25 Novembre. Nous avons vu, depuis trois semaines, combien les espérances les mieux fondées peuvent être facilement détruites.
Lundi matin, après le jour où j’avais écrit pour la dernière fois, je me levai de bonne heure, et j’avais fini de laver mon linge avant dix heures; je me préparai alors à aller passer la journée et la nuit suivante chez Mme K***, qui nous avait invités pendant qu’on recrépirait la maison. Le mortier était prêt, notre jeune ami aussi; il ne manquait plus que M. C***, qui avait promis de venir de bonne heure, pour finir tout l’ouvrage dans un seul jour. Après l’avoir attendu longtemps, mon mari alla chez lui, à un mille et demi de distance, et le trouva occupé à arranger sa propre maison avec les matériaux que nous lui avions fournis comme paiement. M. A*** lui rappela qu’il s’était engagé à être chez nous de bonne heure le matin; mais M. C*** lui dit qu’il trouvait aussi nécessaire pour sa part de mettre sa maison en bon état.
M. A*** ne lui objecta rien, si ce n’est qu’il avait promis de venir aujourd’hui même, qu’il était déjà payé pour cet ouvrage, et que le jeune G*** l’attendait depuis deux heures pour commencer. Il répondit brusquement: «Si M. G*** est prêt, il n’a qu’à travailler.» Voyant qu’il ne servait à rien de discuter, mon mari revint tristement à la maison, par un vent froid et piquant. Il tremblait de fièvre par tous ses membres, quand il arriva, et malheureusement il trouva la maison renversée de fond en comble; les lits, les tapis, les meubles, tout avait été emporté pour faire place aux maçons.
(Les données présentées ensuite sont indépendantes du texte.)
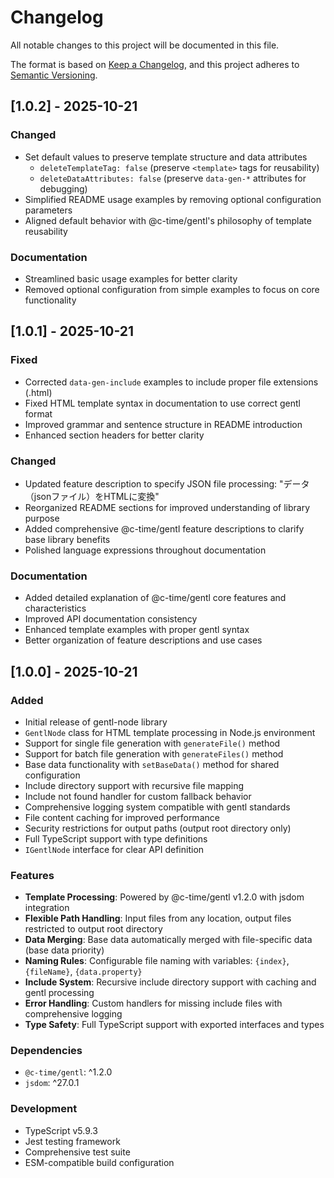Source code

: # Changelog

All notable changes to this project will be documented in this file.

The format is based on [Keep a Changelog](https://keepachangelog.com/en/1.0.0/),
and this project adheres to [Semantic Versioning](https://semver.org/spec/v2.0.0.html).

## [1.0.2] - 2025-10-21

### Changed
- Set default values to preserve template structure and data attributes
  - `deleteTemplateTag: false` (preserve `<template>` tags for reusability)
  - `deleteDataAttributes: false` (preserve `data-gen-*` attributes for debugging)
- Simplified README usage examples by removing optional configuration parameters
- Aligned default behavior with @c-time/gentl's philosophy of template reusability

### Documentation
- Streamlined basic usage examples for better clarity
- Removed optional configuration from simple examples to focus on core functionality

## [1.0.1] - 2025-10-21

### Fixed
- Corrected `data-gen-include` examples to include proper file extensions (.html)
- Fixed HTML template syntax in documentation to use correct gentl format
- Improved grammar and sentence structure in README introduction
- Enhanced section headers for better clarity

### Changed
- Updated feature description to specify JSON file processing: "データ（jsonファイル）をHTMLに変換"
- Reorganized README sections for improved understanding of library purpose
- Added comprehensive @c-time/gentl feature descriptions to clarify base library benefits
- Polished language expressions throughout documentation

### Documentation
- Added detailed explanation of @c-time/gentl core features and characteristics
- Improved API documentation consistency
- Enhanced template examples with proper gentl syntax
- Better organization of feature descriptions and use cases

## [1.0.0] - 2025-10-21

### Added
- Initial release of gentl-node library
- `GentlNode` class for HTML template processing in Node.js environment
- Support for single file generation with `generateFile()` method
- Support for batch file generation with `generateFiles()` method
- Base data functionality with `setBaseData()` method for shared configuration
- Include directory support with recursive file mapping
- Include not found handler for custom fallback behavior
- Comprehensive logging system compatible with gentl standards
- File content caching for improved performance
- Security restrictions for output paths (output root directory only)
- Full TypeScript support with type definitions
- `IGentlNode` interface for clear API definition

### Features
- **Template Processing**: Powered by @c-time/gentl v1.2.0 with jsdom integration
- **Flexible Path Handling**: Input files from any location, output files restricted to output root directory
- **Data Merging**: Base data automatically merged with file-specific data (base data priority)
- **Naming Rules**: Configurable file naming with variables: `{index}`, `{fileName}`, `{data.property}`
- **Include System**: Recursive include directory support with caching and gentl processing
- **Error Handling**: Custom handlers for missing include files with comprehensive logging
- **Type Safety**: Full TypeScript support with exported interfaces and types

### Dependencies
- `@c-time/gentl`: ^1.2.0
- `jsdom`: ^27.0.1

### Development
- TypeScript v5.9.3
- Jest testing framework
- Comprehensive test suite
- ESM-compatible build configuration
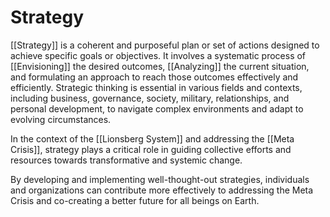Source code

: # Strategy

[[Strategy]] is a coherent and purposeful plan or set of actions designed to achieve specific goals or objectives. It involves a systematic process of [[Envisioning]] the desired outcomes, [[Analyzing]] the current situation, and formulating an approach to reach those outcomes effectively and efficiently. Strategic thinking is essential in various fields and contexts, including business, governance, society, military, relationships, and personal development, to navigate complex environments and adapt to evolving circumstances.

In the context of the [[Lionsberg System]] and addressing the [[Meta Crisis]], strategy plays a critical role in guiding collective efforts and resources towards transformative and systemic change. 

By developing and implementing well-thought-out strategies, individuals and organizations can contribute more effectively to addressing the Meta Crisis and co-creating a better future for all beings on Earth. 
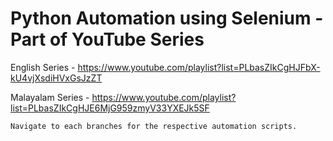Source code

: # Python Automation using Selenium - Part of YouTube Series

English Series - https://www.youtube.com/playlist?list=PLbasZIkCgHJFbX-kU4vjXsdiHVxGsJzZT

Malayalam Series - https://www.youtube.com/playlist?list=PLbasZIkCgHJE6MjG959zmyV33YXEJk5SF

`Navigate to each branches for the respective automation scripts.`
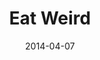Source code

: ---
layout: media
category: media
series: "How to Change the World"
title: "Eat Weird"
date: 2014-04-07
description: "Brian Tome talks about investments that can change the world."
video: "https://s3.amazonaws.com/crossroadsvideomessages/htctw_03.mp4"
video-poster: "https://www.crossroads.net/uploadedfiles/htctw_03_still.jpg"
---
Je me hâtai d’avancer le fauteuil à balançoire auprès du fourneau; je l’y fis asseoir, et m’assis près de lui pour voir ce qu’il y avait à faire. Fatiguée, découragée, je me serais volontiers mise à pleurer, mais pour le moment je n’en avais pas le temps. Tout d’un coup, le vieux M. G*** (celui à qui nous devions de l’argent) entre dans notre chambre, et nous demande à emprunter ce que nous avions acheté pour garnir nos murs en dehors; faible comme il l’était, mon mari essaya de lui expliquer qu’il lui était impossible de s’en défaire maintenant, ne sachant pas quand il pourrait se procurer le gypse et le bois nécessaires; il indiqua à M. G*** où il en trouverait, et comme il les avait des chevaux, il lui était facile d’aller le chercher; mais il ne voulut rien entendre, prétendit qu’il avait eu mille bontés pour nous, et que si nous montrions pas plus de complaisance, il ne ferait plus rien pour nous.
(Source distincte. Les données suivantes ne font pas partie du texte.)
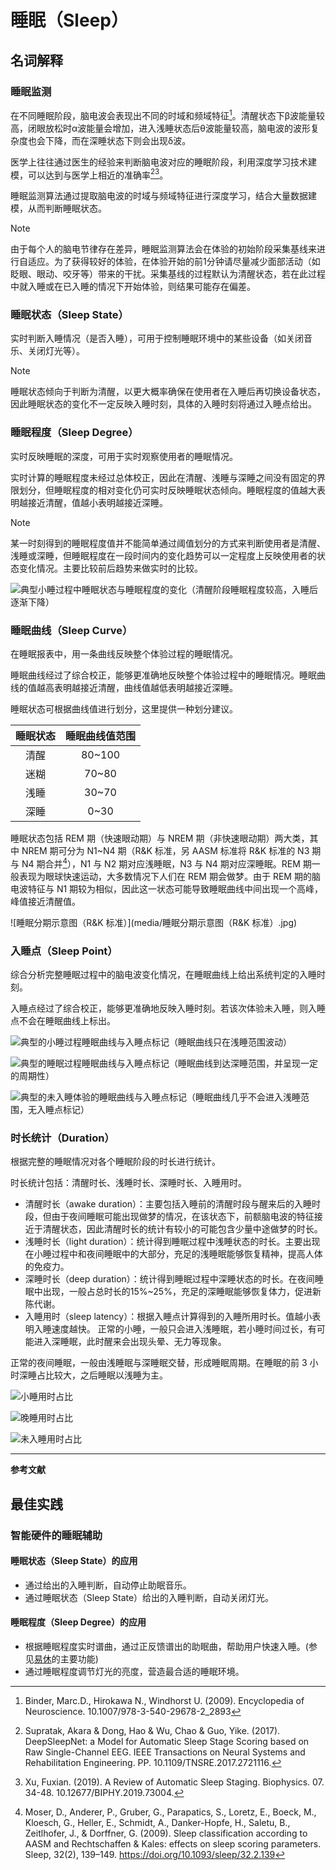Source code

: # 睡眠（Sleep）

## 名词解释

### 睡眠监测

在不同睡眠阶段，脑电波会表现出不同的时域和频域特征[^1]。清醒状态下β波能量较高，闭眼放松时α波能量会增加，进入浅睡状态后θ波能量较高，脑电波的波形复杂度也会下降，而在深睡状态下则会出现δ波。

医学上往往通过医生的经验来判断脑电波对应的睡眠阶段，利用深度学习技术建模，可以达到与医学上相近的准确率[^2][^3]。

睡眠监测算法通过提取脑电波的时域与频域特征进行深度学习，结合大量数据建模，从而判断睡眠状态。

> [!NOTE]
> 由于每个人的脑电节律存在差异，睡眠监测算法会在体验的初始阶段采集基线来进行自适应。为了获得较好的体验，在体验开始的前1分钟请尽量减少面部活动（如眨眼、眼动、咬牙等）带来的干扰。采集基线的过程默认为清醒状态，若在此过程中就入睡或在已入睡的情况下开始体验，则结果可能存在偏差。

### 睡眠状态（Sleep State）

实时判断入睡情况（是否入睡），可用于控制睡眠环境中的某些设备（如关闭音乐、关闭灯光等）。

> [!NOTE]
> 睡眠状态倾向于判断为清醒，以更大概率确保在使用者在入睡后再切换设备状态，因此睡眠状态的变化不一定反映入睡时刻，具体的入睡时刻将通过入睡点给出。

### 睡眠程度（Sleep Degree）

实时反映睡眠的深度，可用于实时观察使用者的睡眠情况。

实时计算的睡眠程度未经过总体校正，因此在清醒、浅睡与深睡之间没有固定的界限划分，但睡眠程度的相对变化仍可实时反映睡眠状态倾向。睡眠程度的值越大表明越接近清醒，值越小表明越接近深睡。

> [!NOTE]
> 某一时刻得到的睡眠程度值并不能简单通过阈值划分的方式来判断使用者是清醒、浅睡或深睡，但睡眠程度在一段时间内的变化趋势可以一定程度上反映使用者的状态变化情况。主要比较前后趋势来做实时的比较。

![典型小睡过程中睡眠状态与睡眠程度的变化（清醒阶段睡眠程度较高，入睡后逐渐下降）](media/典型小睡过程中睡眠状态与睡眠程度的变化（清醒阶段睡眠程度较高，入睡后明显下降.png)

### 睡眠曲线（Sleep Curve）

在睡眠报表中，用一条曲线反映整个体验过程的睡眠情况。

睡眠曲线经过了综合校正，能够更准确地反映整个体验过程中的睡眠情况。睡眠曲线的值越高表明越接近清醒，曲线值越低表明越接近深睡。

睡眠状态可根据曲线值进行划分，这里提供一种划分建议。

| 睡眠状态 | 睡眠曲线值范围 |
| :---: | :---: |
| 清醒 | 80~100 |
| 迷糊 | 70~80 |
| 浅睡 | 30~70 |
| 深睡 | 0~30 |

睡眠状态包括 REM 期（快速眼动期）与 NREM 期（非快速眼动期）两大类，其中 NREM 期可分为 N1~N4 期（R&K 标准，另 AASM 标准将 R&K 标准的 N3 期与 N4 期合并[^4]），N1 与 N2 期对应浅睡眠，N3 与 N4 期对应深睡眠。REM 期一般表现为眼球快速运动，大多数情况下人们在 REM 期会做梦。由于 REM 期的脑电波特征与 N1 期较为相似，因此这一状态可能导致睡眠曲线中间出现一个高峰，峰值接近清醒值。

![睡眠分期示意图（R&K 标准）](media/睡眠分期示意图（R&K 标准）.jpg)

### 入睡点（Sleep Point）

综合分析完整睡眠过程中的脑电波变化情况，在睡眠曲线上给出系统判定的入睡时刻。

入睡点经过了综合校正，能够更准确地反映入睡时刻。若该次体验未入睡，则入睡点不会在睡眠曲线上标出。

![典型的小睡过程睡眠曲线与入睡点标记（睡眠曲线只在浅睡范围波动）](media/典型的小睡过程睡眠曲线与入睡点标记（睡眠曲线只在浅睡范围波动）.png)

![典型的睡眠过程睡眠曲线与入睡点标记（睡眠曲线到达深睡范围，并呈现一定的周期性）](media/典型的睡眠过程睡眠曲线与入睡点标记（睡眠曲线到达深睡范围，并呈现一定的周期性）.png)

![典型的未入睡体验的睡眠曲线与入睡点标记（睡眠曲线几乎不会进入浅睡范围，无入睡点标记）](media/典型的未入睡体验的睡眠曲线与入睡点标记（睡眠曲线几乎不会进入浅睡范围，无入睡点标记）.png)

### 时长统计（Duration）

根据完整的睡眠情况对各个睡眠阶段的时长进行统计。

时长统计包括：清醒时长、浅睡时长、深睡时长、入睡用时。

- 清醒时长（awake duration）：主要包括入睡前的清醒时段与醒来后的入睡时段，但由于夜间睡眠可能出现做梦的情况，在该状态下，前额脑电波的特征接近于清醒状态，因此清醒时长的统计有较小的可能包含少量中途做梦的时长。
- 浅睡时长（light duration）：统计得到睡眠过程中浅睡状态的时长。主要出现在小睡过程中和夜间睡眠中的大部分，充足的浅睡眠能够恢复精神，提高人体的免疫力。
- 深睡时长（deep duration）：统计得到睡眠过程中深睡状态的时长。在夜间睡眠中出现，一般占总时长的15%~25%，充足的深睡眠能够恢复体力，促进新陈代谢。
- 入睡用时（sleep latency）：根据入睡点计算得到的入睡所用时长。值越小表明入睡速度越快。
正常的小睡，一般只会进入浅睡眠，若小睡时间过长，有可能进入深睡眠，此时醒来会出现头晕、无力等现象。

正常的夜间睡眠，一般由浅睡眠与深睡眠交替，形成睡眠周期。在睡眠的前 3 小时深睡占比较大，之后睡眠以浅睡为主。

![小睡用时占比](media/小睡用时占比.png)

![晚睡用时占比](media/晚睡用时占比.png)

![未入睡用时占比](media/未入睡用时占比.png)

---

**参考文献**

[^1]: Binder, Marc.D., Hirokawa N., Windhorst U. (2009). Encyclopedia of Neuroscience. 10.1007/978-3-540-29678-2_2893
[^2]: Supratak, Akara & Dong, Hao & Wu, Chao & Guo, Yike. (2017). DeepSleepNet: a Model for Automatic Sleep Stage Scoring based on Raw Single-Channel EEG. IEEE Transactions on Neural Systems and Rehabilitation Engineering. PP. 10.1109/TNSRE.2017.2721116.
[^3]: Xu, Fuxian. (2019). A Review of Automatic Sleep Staging. Biophysics. 07. 34-48. 10.12677/BIPHY.2019.73004.
[^4]: Moser, D., Anderer, P., Gruber, G., Parapatics, S., Loretz, E., Boeck, M., Kloesch, G., Heller, E., Schmidt, A., Danker-Hopfe, H., Saletu, B., Zeitlhofer, J., & Dorffner, G. (2009). Sleep classification according to AASM and Rechtschaffen & Kales: effects on sleep scoring parameters. Sleep, 32(2), 139–149. https://doi.org/10.1093/sleep/32.2.139

## 最佳实践

### 智能硬件的睡眠辅助

#### 睡眠状态（Sleep State）的应用

* 通过给出的入睡判断，自动停止助眠音乐。
* 通过睡眠状态（Sleep State）给出的入睡判断，自动关闭灯光。

#### 睡眠程度（Sleep Degree）的应用

* 根据睡眠程度实时谱曲，通过正反馈谱出的助眠曲，帮助用户快速入睡。(参见[易休](http://app.mi.com/details?id=cn.entertech.innerpeace)的主要功能)
* 通过睡眠程度调节灯光的亮度，营造最合适的睡眠环境。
Je le priai avec larmes de ne pas nous demander ce que nous ne pouvions donner; tout fut inutile: il emporta devant nos yeux le bois destiné à boucher les fentes dont nos murs sont remplis. M. C*** le maçon entra, s’étant décidé à faire son ouvrage. J’emmenai mon pauvre mari à la maison où nous devions passer la nuit; il était si peu bien, qu’il fut obligé de se coucher en arrivant.
En retournant le lendemain chez nous, nous trouvâmes l’intérieur très bien plâtré; notre jeune ami l’avait proprement badigeonné par dessus à l’eau de chaux; si nos murs avaient été aussi confortablement garnis à l’extérieur, nous aurions pu affronter sans crainte l’hiver et les ouragans.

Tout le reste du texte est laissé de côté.